# [Directions]
Produce a faithful copy of the data, one that leaves out the pictures.

..............................

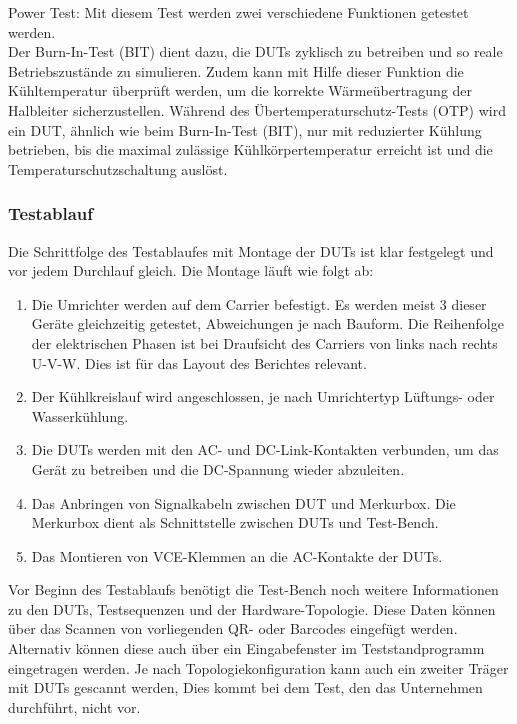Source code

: Power Test:
Mit diesem Test werden zwei verschiedene Funktionen getestet werden. \\
Der Burn-In-Test (BIT) dient dazu, die \ac{DUTs} zyklisch zu betreiben und so reale Betriebszustände zu simulieren.
Zudem kann mit Hilfe dieser Funktion die Kühltemperatur überprüft werden, um die korrekte Wärmeübertragung der Halbleiter sicherzustellen.
Während des Übertemperaturschutz-Tests (OTP) wird ein DUT, ähnlich wie beim Burn-In-Test (BIT), nur mit reduzierter Kühlung betrieben, bis die maximal zulässige Kühlkörpertemperatur erreicht ist und die Temperaturschutzschaltung auslöst. \cite*{Main_Manuel_USTB2018}
\subsubsection{Testablauf}
Die Schrittfolge des Testablaufes mit Montage der \ac{DUTs} ist klar festgelegt und vor jedem Durchlauf gleich.
Die Montage läuft wie folgt ab:
\begin{enumerate}

\item Die Umrichter werden auf dem Carrier befestigt. Es werden meist 3 dieser Geräte gleichzeitig getestet, Abweichungen je nach Bauform.
Die Reihenfolge der elektrischen Phasen ist bei Draufsicht des Carriers von links nach rechts U-V-W. Dies ist für das Layout des Berichtes relevant.
\item Der Kühlkreislauf wird angeschlossen, je nach Umrichtertyp Lüftungs- oder Wasserkühlung.
\item Die \ac{DUTs} werden mit den AC- und DC-Link-Kontakten verbunden, um das Gerät zu betreiben und die DC-Spannung wieder abzuleiten.
\item Das Anbringen von Signalkabeln zwischen DUT und Merkurbox. Die Merkurbox dient als Schnittstelle zwischen \ac{DUTs} und Test-Bench.
\item Das Montieren von VCE-Klemmen an die AC-Kontakte der \ac{DUTs}.

\end{enumerate}

Vor Beginn des Testablaufs benötigt die Test-Bench noch weitere Informationen zu den \ac{DUTs}, Testsequenzen und der Hardware-Topologie.
Diese Daten können über das Scannen von vorliegenden QR- oder Barcodes eingefügt werden.
Alternativ können diese auch über ein Eingabefenster im Teststandprogramm eingetragen werden.
Je nach Topologiekonfiguration kann auch ein zweiter Träger mit \ac{DUTs} gescannt werden,
Dies kommt bei dem Test, den das Unternehmen durchführt, nicht vor. \cite*{Main_Manuel_USTB2018}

..............................

# [The completed task]
Source code

: Power Test:
Mit diesem Test werden zwei verschiedene Funktionen getestet werden. \\
Der Burn-In-Test (BIT) dient dazu, die \ac{DUTs} zyklisch zu betreiben und so reale Betriebszustände zu simulieren.
Zudem kann mit Hilfe dieser Funktion die Kühltemperatur überprüft werden, um die korrekte Wärmeübertragung der Halbleiter sicherzustellen.
Während des Übertemperaturschutz-Tests (OTP) wird ein DUT, ähnlich wie beim Burn-In-Test (BIT), nur mit reduzierter Kühlung betrieben, bis die maximal zulässige Kühlkörpertemperatur erreicht ist und die Temperaturschutzschaltung auslöst. \cite*{Main_Manuel_USTB2018}
\subsubsection{Testablauf}
Die Schrittfolge des Testablaufes mit Montage der \ac{DUTs} ist klar festgelegt und vor jedem Durchlauf gleich.
Die Montage läuft wie folgt ab:
\begin{enumerate}

\item Die Umrichter werden auf dem Carrier befestigt. Es werden meist 3 dieser Geräte gleichzeitig getestet, Abweichungen je nach Bauform.
Die Reihenfolge der elektrischen Phasen ist bei Draufsicht des Carriers von links nach rechts U-V-W. Dies ist für das Layout des Berichtes relevant.
\item Der Kühlkreislauf wird angeschlossen, je nach Umrichtertyp Lüftungs- oder Wasserkühlung.
\item Die \ac{DUTs} werden mit den AC- und DC-Link-Kontakten verbunden, um das Gerät zu betreiben und die DC-Spannung wieder abzuleiten.
\item Das Anbringen von Signalkabeln zwischen DUT und Merkurbox. Die Merkurbox dient als Schnittstelle zwischen \ac{DUTs} und Test-Bench.
\item Das Montieren von VCE-Klemmen an die AC-Kontakte der \ac{DUTs}.

\end{enumerate}

Vor Beginn des Testablaufs benötigt die Test-Bench noch weitere Informationen zu den \ac{DUTs}, Testsequenzen und der Hardware-Topologie.
Diese Daten können über das Scannen von vorliegenden QR- oder Barcodes eingefügt werden.
Alternativ können diese auch über ein Eingabefenster im Teststandprogramm eingetragen werden.
Je nach Topologiekonfiguration kann auch ein zweiter Träger mit \ac{DUTs} gescannt werden,
Dies kommt bei dem Test, den das Unternehmen durchführt, nicht vor. \cite*{Main_Manuel_USTB2018}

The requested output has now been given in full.